Empires come and go in different forms. The Spanish colonial empire came into existence and made its mark on people not only by physical conquest, but also by the power of words in print. The sixteenth-century was witness to the success of the printing press. Governments used books in many ways. In this post I would like to introduce a new digital collection concerning colonial law in Latin America created by the library of the Max-Planck-Institute for European Legal History in Frankfurt am Main, In recent years global and transnational legal history has become a major focus in the various programs of this institute. At the start of a new academic year and at many other moments it is always sensible for legal historians to have a look at the developments of this great research institute.

The laws of the Indies

Starts screen De indiarum iure

The new digital collection has a Latin name, De Indiarum iure, “On the law of the Indies”As for now there are 33 titles in this collection. Instead of deploring the low number of books you had better appreciate the presence of works on canon law and the Christian faith. This mixture of subjects shows in a nutshell the all-encompassing impact of the books the Spanish published, mainly in Mexico and sometimes elsewhere in Latin America. The work that gives its name to the collection, Juan de Solórzano y Pereiras’ De Indiarum Iure, has not yet been digitized within this digital library. You can consult online a copy of the first edition (Madrid 1629) in the Internet Archive (copy Rome, Biblioteca Nazionale Centrale). There is a reprint of this edition (Frankfurt am Main, 2006). A modern critical edition of this text has been published in the series Corpus Hispanorum de poce by C. Baciero (3 vol., Madrid 1994-2001).

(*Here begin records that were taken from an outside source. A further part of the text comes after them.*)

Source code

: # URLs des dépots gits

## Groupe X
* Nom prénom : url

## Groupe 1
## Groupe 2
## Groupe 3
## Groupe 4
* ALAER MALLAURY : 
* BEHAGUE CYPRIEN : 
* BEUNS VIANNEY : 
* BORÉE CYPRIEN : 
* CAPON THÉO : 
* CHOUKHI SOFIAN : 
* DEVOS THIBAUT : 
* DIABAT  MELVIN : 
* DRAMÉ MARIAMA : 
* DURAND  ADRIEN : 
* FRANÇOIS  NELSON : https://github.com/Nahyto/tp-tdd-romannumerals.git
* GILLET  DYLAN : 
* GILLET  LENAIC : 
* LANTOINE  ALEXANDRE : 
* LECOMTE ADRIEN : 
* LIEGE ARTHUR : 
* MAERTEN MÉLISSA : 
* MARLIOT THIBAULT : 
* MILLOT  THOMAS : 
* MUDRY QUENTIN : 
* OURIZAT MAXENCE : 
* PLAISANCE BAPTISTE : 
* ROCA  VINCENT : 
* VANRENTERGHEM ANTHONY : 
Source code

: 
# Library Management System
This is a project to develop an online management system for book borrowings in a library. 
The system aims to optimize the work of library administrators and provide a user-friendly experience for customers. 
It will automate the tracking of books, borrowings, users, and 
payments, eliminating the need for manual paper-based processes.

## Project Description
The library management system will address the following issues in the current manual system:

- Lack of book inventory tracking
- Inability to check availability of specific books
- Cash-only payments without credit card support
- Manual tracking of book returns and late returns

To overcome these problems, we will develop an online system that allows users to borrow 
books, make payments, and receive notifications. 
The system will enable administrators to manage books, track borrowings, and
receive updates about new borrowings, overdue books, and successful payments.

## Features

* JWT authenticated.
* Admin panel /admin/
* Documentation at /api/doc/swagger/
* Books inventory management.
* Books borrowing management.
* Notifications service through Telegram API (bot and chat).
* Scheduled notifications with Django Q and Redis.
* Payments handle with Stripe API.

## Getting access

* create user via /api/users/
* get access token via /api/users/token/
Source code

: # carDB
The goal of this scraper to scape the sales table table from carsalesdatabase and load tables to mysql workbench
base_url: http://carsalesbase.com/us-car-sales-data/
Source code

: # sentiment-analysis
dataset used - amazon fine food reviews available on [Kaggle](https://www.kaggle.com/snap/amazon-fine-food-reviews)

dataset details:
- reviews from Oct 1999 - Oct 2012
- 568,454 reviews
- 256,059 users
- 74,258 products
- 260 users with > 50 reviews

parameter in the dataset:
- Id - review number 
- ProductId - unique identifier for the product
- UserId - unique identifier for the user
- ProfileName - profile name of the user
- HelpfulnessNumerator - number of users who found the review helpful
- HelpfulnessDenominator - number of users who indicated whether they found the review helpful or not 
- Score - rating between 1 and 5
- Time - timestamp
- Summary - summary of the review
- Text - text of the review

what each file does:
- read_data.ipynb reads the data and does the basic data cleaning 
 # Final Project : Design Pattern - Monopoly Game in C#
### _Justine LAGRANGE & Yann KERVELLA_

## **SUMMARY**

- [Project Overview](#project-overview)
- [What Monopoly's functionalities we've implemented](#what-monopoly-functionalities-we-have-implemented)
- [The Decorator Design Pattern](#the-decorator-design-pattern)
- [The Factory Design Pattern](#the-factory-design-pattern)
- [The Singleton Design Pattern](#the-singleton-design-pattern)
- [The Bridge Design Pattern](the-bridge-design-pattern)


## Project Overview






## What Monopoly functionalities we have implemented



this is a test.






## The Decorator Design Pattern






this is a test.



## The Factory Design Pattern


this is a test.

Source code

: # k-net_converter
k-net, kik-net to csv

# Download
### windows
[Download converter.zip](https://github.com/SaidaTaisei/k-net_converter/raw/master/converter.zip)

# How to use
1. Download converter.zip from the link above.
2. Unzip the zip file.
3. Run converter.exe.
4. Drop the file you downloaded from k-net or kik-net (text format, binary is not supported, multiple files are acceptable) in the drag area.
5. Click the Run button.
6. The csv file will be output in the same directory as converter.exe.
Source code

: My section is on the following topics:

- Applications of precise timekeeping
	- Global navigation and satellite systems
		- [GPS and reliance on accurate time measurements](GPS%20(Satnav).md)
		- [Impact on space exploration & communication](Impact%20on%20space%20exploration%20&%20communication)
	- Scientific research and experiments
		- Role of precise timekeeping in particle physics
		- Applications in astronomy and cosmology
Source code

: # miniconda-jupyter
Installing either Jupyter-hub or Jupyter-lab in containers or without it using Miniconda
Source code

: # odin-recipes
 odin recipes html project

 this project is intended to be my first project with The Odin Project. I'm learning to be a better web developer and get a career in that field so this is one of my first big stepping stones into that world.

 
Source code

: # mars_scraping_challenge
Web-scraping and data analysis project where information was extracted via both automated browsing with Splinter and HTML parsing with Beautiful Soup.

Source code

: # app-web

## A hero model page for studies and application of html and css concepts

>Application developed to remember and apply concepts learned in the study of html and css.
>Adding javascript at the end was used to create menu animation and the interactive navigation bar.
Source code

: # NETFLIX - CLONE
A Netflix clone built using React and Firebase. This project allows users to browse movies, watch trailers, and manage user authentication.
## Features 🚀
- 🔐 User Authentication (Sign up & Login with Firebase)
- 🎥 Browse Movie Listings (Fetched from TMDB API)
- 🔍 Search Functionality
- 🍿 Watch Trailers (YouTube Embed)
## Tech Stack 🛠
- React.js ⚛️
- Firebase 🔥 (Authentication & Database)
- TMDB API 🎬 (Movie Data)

More to the point is perhaps the question of the relation of this new collection to the project of this Max-Planck-Institute around the legal history of the School of Salamanca. The term School of Salamanca refers to Early Modern authors who taught at Salamanca in the fields of law, theology and philosophy. A fair number of them were either Dominicans or Jesuits, and their background was another factor in making the debates more interesting and complicated. In fact there is a web page of the institute for cooperation with a second project in Germany concerning this Spanish university, The School of Salamanca (Akademie der Wissenschaften und der Literatur, Mainz). Thomas Duve, one of the two directors of the MPI in Frankfurt in Main, leads also this project in Mainz. The Mainz project will eventually also present a digital library of relevant resources. Thoughtfully one has already provided a list of works to be digitized. The website of the Salamanca project at Mainz points to a number of relevant links and even a mailing list for those interested in the project. These webpages can be viewed in German, English and Spanish.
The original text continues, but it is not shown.